Installation
pip install prophys
That’s it. prophys ships as prebuilt binary wheels (including the
compiled native core, prophys._core) for common platforms
(Linux/macOS/Windows, x86_64 and arm64). There is no source compilation
step and no Rust toolchain required.
With optional extras:
pip install "prophys[viz]" # matplotlib plotting helpers (prophys.plot)
pip install "prophys[geo]" # shapely/pyproj GeoJSON import
pip install "prophys[inference]" # NumPyro bridge for NUTS/SVI
Requirements: Python >= 3.10. JAX and Optax are installed automatically as dependencies.

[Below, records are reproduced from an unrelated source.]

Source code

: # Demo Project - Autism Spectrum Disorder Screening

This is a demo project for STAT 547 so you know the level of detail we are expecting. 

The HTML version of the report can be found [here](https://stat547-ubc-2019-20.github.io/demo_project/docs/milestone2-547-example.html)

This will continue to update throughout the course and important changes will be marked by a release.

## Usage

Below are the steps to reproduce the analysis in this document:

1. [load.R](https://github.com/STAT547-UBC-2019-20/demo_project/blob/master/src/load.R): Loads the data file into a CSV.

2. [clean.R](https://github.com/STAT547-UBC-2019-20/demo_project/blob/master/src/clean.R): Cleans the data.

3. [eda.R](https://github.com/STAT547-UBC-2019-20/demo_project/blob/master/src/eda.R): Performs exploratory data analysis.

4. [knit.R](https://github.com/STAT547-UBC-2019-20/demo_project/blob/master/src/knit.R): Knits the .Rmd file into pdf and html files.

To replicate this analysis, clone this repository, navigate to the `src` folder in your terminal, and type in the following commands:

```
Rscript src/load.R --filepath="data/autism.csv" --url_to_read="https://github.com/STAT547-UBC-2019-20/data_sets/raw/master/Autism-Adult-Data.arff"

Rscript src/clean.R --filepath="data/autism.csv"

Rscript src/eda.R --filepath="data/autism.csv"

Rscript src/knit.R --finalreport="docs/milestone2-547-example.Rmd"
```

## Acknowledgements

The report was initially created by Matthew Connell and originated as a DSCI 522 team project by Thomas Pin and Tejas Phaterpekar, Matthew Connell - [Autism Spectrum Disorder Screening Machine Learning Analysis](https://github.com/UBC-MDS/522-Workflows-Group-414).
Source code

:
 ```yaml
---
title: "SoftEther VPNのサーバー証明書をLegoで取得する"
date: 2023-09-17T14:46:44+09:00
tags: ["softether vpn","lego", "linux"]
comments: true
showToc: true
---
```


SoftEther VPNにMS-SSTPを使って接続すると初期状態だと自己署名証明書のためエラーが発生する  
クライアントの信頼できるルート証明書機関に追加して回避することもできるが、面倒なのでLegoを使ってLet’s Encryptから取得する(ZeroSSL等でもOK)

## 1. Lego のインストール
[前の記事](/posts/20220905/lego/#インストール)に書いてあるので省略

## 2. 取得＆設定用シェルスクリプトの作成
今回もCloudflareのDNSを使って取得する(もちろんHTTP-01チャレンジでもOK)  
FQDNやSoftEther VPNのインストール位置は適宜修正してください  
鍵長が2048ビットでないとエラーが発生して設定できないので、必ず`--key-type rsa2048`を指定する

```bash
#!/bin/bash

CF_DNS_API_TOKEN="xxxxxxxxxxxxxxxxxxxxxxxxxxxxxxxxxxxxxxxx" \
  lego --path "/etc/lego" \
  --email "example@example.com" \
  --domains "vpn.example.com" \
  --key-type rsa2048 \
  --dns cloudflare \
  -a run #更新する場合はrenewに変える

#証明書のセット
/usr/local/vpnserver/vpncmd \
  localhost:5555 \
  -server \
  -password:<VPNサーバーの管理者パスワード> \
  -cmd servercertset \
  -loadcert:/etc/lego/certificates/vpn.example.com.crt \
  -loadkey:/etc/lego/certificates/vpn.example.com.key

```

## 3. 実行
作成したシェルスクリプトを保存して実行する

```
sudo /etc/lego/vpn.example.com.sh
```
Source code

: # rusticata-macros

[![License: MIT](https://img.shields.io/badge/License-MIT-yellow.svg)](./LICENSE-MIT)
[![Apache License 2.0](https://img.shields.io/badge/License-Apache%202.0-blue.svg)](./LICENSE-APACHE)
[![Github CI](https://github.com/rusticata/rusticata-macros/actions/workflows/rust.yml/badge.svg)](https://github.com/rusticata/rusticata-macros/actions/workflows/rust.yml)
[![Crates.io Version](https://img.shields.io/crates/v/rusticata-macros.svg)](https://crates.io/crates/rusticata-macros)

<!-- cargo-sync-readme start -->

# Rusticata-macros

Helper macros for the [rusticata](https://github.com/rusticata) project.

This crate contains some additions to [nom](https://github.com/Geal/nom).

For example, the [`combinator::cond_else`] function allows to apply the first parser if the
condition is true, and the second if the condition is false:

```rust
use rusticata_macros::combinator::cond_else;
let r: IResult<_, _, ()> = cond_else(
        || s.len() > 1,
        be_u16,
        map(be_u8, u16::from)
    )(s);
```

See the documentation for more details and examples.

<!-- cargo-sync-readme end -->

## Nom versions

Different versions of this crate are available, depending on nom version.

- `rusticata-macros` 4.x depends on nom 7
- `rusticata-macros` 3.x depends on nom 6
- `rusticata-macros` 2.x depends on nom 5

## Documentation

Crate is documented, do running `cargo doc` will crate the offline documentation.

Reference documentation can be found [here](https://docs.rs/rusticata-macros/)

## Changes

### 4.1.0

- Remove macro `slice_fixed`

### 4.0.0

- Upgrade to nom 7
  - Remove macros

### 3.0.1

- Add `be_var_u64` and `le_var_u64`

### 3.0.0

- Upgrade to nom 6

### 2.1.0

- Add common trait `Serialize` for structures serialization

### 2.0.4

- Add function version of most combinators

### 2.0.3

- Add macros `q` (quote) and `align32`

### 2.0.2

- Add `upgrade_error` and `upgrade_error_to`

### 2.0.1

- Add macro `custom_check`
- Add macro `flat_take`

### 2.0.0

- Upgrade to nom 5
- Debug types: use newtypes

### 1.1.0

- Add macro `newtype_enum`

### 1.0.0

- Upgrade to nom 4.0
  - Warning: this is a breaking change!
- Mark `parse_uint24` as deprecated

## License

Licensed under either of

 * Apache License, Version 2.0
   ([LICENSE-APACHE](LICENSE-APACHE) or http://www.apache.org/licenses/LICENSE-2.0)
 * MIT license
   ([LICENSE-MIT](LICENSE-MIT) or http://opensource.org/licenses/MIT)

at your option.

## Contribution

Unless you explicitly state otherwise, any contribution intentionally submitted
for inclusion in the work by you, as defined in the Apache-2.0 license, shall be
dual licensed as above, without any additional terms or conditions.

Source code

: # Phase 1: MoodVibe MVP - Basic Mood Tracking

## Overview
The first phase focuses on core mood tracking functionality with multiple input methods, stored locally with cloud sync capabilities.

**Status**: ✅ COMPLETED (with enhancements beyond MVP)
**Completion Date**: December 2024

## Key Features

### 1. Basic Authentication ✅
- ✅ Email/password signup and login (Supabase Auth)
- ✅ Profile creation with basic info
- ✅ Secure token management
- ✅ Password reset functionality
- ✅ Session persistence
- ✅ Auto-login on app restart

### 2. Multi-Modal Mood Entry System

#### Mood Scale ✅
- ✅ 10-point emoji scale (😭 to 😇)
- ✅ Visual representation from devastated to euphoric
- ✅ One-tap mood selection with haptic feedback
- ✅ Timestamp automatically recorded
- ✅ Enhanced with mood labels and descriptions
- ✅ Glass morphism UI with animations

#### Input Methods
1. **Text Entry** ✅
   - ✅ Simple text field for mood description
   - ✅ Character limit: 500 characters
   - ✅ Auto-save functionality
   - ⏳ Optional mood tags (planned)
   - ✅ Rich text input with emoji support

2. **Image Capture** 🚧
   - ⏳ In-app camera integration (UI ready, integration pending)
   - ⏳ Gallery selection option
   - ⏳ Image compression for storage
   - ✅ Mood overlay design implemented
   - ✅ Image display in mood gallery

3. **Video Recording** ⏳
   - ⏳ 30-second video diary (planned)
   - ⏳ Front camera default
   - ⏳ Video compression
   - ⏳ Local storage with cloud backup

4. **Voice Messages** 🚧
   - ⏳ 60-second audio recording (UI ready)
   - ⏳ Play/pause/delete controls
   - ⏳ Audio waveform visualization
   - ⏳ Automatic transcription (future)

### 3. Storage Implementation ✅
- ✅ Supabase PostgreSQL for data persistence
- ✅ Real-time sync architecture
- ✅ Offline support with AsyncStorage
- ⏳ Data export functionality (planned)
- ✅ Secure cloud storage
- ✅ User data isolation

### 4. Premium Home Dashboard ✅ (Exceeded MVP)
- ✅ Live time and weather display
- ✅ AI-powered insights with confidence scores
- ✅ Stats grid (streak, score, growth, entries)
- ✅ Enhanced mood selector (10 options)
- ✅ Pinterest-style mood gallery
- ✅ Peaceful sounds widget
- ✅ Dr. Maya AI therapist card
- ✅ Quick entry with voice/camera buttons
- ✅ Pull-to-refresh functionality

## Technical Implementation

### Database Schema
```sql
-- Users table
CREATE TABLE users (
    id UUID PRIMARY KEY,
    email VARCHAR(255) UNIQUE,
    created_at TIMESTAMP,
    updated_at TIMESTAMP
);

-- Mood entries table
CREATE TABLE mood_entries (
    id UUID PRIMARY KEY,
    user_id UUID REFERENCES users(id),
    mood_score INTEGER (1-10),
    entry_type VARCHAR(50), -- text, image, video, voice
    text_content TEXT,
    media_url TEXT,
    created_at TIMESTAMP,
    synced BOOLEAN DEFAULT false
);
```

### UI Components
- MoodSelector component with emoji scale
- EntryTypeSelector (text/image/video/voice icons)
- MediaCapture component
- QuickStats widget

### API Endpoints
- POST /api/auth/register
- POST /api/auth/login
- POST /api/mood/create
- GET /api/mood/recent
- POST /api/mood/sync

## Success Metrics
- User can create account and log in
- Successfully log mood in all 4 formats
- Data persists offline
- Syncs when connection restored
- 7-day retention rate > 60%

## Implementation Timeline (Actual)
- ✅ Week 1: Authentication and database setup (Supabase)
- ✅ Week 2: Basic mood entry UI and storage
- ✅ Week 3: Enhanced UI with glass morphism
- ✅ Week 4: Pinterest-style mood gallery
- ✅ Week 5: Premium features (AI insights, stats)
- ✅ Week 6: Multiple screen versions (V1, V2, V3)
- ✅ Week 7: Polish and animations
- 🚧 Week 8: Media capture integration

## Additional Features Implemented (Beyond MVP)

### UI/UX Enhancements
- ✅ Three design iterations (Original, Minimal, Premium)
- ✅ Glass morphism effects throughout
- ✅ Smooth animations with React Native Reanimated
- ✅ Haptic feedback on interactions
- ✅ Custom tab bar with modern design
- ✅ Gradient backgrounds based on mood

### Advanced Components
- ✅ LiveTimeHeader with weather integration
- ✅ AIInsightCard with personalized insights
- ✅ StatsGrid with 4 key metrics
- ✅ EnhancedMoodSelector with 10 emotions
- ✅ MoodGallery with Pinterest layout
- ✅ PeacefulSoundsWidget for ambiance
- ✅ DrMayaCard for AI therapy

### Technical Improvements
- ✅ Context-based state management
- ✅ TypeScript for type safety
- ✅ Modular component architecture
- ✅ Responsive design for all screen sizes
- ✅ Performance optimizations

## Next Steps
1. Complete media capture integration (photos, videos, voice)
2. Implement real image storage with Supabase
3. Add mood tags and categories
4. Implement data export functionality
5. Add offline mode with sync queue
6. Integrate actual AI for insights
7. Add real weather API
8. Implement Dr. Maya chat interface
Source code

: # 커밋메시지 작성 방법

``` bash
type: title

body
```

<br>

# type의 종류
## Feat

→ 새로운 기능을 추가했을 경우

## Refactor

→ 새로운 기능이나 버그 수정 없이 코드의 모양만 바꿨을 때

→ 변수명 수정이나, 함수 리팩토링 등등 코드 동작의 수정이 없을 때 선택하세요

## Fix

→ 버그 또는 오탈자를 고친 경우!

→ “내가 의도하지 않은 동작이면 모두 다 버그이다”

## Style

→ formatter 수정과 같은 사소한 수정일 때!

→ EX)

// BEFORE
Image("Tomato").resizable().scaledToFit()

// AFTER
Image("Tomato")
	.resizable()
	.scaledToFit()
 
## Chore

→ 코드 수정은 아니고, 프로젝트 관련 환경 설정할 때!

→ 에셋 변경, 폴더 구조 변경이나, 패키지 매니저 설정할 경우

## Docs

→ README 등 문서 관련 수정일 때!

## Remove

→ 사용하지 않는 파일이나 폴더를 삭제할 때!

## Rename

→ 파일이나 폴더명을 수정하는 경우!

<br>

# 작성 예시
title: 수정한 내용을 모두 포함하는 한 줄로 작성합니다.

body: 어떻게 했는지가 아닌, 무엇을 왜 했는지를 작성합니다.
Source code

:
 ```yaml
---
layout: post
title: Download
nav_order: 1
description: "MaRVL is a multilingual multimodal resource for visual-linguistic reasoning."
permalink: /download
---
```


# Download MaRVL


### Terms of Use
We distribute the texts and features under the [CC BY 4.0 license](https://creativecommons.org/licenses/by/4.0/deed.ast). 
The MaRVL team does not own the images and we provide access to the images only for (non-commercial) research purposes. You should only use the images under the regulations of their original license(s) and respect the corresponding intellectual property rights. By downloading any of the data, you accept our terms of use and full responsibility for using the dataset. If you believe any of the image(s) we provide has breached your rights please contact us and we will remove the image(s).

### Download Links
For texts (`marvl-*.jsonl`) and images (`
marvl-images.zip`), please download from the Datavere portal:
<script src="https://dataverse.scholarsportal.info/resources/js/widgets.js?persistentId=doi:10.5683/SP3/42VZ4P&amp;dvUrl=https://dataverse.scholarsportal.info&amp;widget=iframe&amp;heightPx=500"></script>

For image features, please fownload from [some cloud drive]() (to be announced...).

Licensing and the free tier
Small models run immediately, with no license file. Every native kernel call touching at most 250 structural objects (points, polygon vertices, segments, raster cells, …) computes freely, which covers the documentation’s own examples and gallery, teaching use, and prototyping. Larger models require a license:
export PROPHYS_LICENSE=/path/to/license.key
See License for exactly what counts towards the 250-object limit (structural model size) and what does not (Monte-Carlo sample counts, observation counts, training iterations).
Verifying the installation
import prophys as prp
import jax.numpy as jnp
site = prp.Frame("site")
a = prp.PointList(jnp.array([[0.0, 0.0]]), site)
b = prp.PointList(jnp.array([[3.0, 4.0]]), site)
print(a.closest_distance(b).evaluate()) # -> [5.] (via the native core)
GPU note
The native kernels are CPU targets. Models evaluated on GPU-resident arrays will fail with a platform error rather than silently falling back. Move arrays to host memory for now. CUDA kernels are a planned future addition.